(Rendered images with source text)

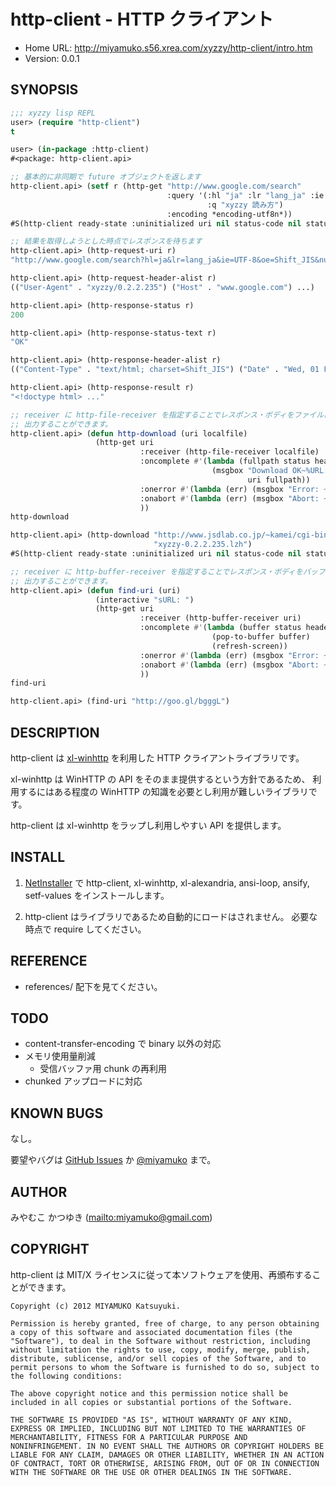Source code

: # http-client - HTTP クライアント

* Home URL: http://miyamuko.s56.xrea.com/xyzzy/http-client/intro.htm
* Version: 0.0.1


## SYNOPSIS

```lisp
;;; xyzzy lisp REPL
user> (require "http-client")
t

user> (in-package :http-client)
#<package: http-client.api>

;; 基本的に非同期で future オブジェクトを返します
http-client.api> (setf r (http-get "http://www.google.com/search"
                                   :query '(:hl "ja" :lr "lang_ja" :ie "UTF-8" :oe "Shift_JIS" :num 50
                                            :q "xyzzy 読み方")
                                   :encoding *encoding-utf8n*))
#S(http-client ready-state :uninitialized uri nil status-code nil status-text nil ...)

;; 結果を取得しようとした時点でレスポンスを待ちます
http-client.api> (http-request-uri r)
"http://www.google.com/search?hl=ja&lr=lang_ja&ie=UTF-8&oe=Shift_JIS&num=50&q=xyzzy%20%E8%AA%AD%E3%81%BF%E6%96%B9"

http-client.api> (http-request-header-alist r)
(("User-Agent" . "xyzzy/0.2.2.235") ("Host" . "www.google.com") ...)

http-client.api> (http-response-status r)
200

http-client.api> (http-response-status-text r)
"OK"

http-client.api> (http-response-header-alist r)
(("Content-Type" . "text/html; charset=Shift_JIS") ("Date" . "Wed, 01 Feb 2012 07:09:23 GMT") ...)

http-client.api> (http-response-result r)
"<!doctype html> ..."

;; receiver に http-file-receiver を指定することでレスポンス・ボディをファイルに
;; 出力することができます。
http-client.api> (defun http-download (uri localfile)
                   (http-get uri
                             :receiver (http-file-receiver localfile)
                             :oncomplete #'(lambda (fullpath status headers uri)
                                             (msgbox "Download OK~%URL: ~A~%File: ~A"
                                                     uri fullpath))
                             :onerror #'(lambda (err) (msgbox "Error: ~A" err))
                             :onabort #'(lambda (err) (msgbox "Abort: ~A" err))
                             ))
http-download

http-client.api> (http-download "http://www.jsdlab.co.jp/~kamei/cgi-bin/download.cgi"
                                "xyzzy-0.2.2.235.lzh")
#S(http-client ready-state :uninitialized uri nil status-code nil status-text nil ...)

;; receiver に http-buffer-receiver を指定することでレスポンス・ボディをバッファに
;; 出力することができます。
http-client.api> (defun find-uri (uri)
                   (interactive "sURL: ")
                   (http-get uri
                             :receiver (http-buffer-receiver uri)
                             :oncomplete #'(lambda (buffer status headers uri)
                                             (pop-to-buffer buffer)
                                             (refresh-screen))
                             :onerror #'(lambda (err) (msgbox "Error: ~A" err))
                             :onabort #'(lambda (err) (msgbox "Abort: ~A" err))
                             ))
find-uri

http-client.api> (find-uri "http://goo.gl/bgggL")
```


## DESCRIPTION

http-client は [xl-winhttp](http://miyamuko.s56.xrea.com/xyzzy/xl-winhttp/intro.htm)
を利用した HTTP クライアントライブラリです。

xl-winhttp は WinHTTP の API をそのまま提供するという方針であるため、
利用するにはある程度の WinHTTP の知識を必要とし利用が難しいライブラリです。

http-client は xl-winhttp をラップし利用しやすい API を提供します。


## INSTALL

1. [NetInstaller] で http-client, xl-winhttp, xl-alexandria, ansi-loop, ansify, setf-values
   をインストールします。

2. http-client はライブラリであるため自動的にロードはされません。
   必要な時点で require してください。

  [NetInstaller]: http://www7a.biglobe.ne.jp/~hat/xyzzy/ni.html


## REFERENCE

* references/ 配下を見てください。


## TODO

* content-transfer-encoding で binary 以外の対応
* メモリ使用量削減
  - 受信バッファ用 chunk の再利用
* chunked アップロードに対応


## KNOWN BUGS

なし。

要望やバグは [GitHub Issues] か [@miyamuko] まで。

  [GitHub Issues]: http://github.com/miyamuko/http-client/issues
  [@miyamuko]: http://twitter.com/home?status=%40miyamuko%20%23xyzzy%20http-client%3a%20


## AUTHOR

みやむこ かつゆき (<mailto:miyamuko@gmail.com>)


## COPYRIGHT

http-client は MIT/X ライセンスに従って本ソフトウェアを使用、再頒布することができます。

    Copyright (c) 2012 MIYAMUKO Katsuyuki.

    Permission is hereby granted, free of charge, to any person obtaining
    a copy of this software and associated documentation files (the
    "Software"), to deal in the Software without restriction, including
    without limitation the rights to use, copy, modify, merge, publish,
    distribute, sublicense, and/or sell copies of the Software, and to
    permit persons to whom the Software is furnished to do so, subject to
    the following conditions:

    The above copyright notice and this permission notice shall be
    included in all copies or substantial portions of the Software.

    THE SOFTWARE IS PROVIDED "AS IS", WITHOUT WARRANTY OF ANY KIND,
    EXPRESS OR IMPLIED, INCLUDING BUT NOT LIMITED TO THE WARRANTIES OF
    MERCHANTABILITY, FITNESS FOR A PARTICULAR PURPOSE AND
    NONINFRINGEMENT. IN NO EVENT SHALL THE AUTHORS OR COPYRIGHT HOLDERS BE
    LIABLE FOR ANY CLAIM, DAMAGES OR OTHER LIABILITY, WHETHER IN AN ACTION
    OF CONTRACT, TORT OR OTHERWISE, ARISING FROM, OUT OF OR IN CONNECTION
    WITH THE SOFTWARE OR THE USE OR OTHER DEALINGS IN THE SOFTWARE.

» What to work on
Find and copy each line above holding "package".

» Task result
user> (in-package :http-client)
#<package: http-client.api>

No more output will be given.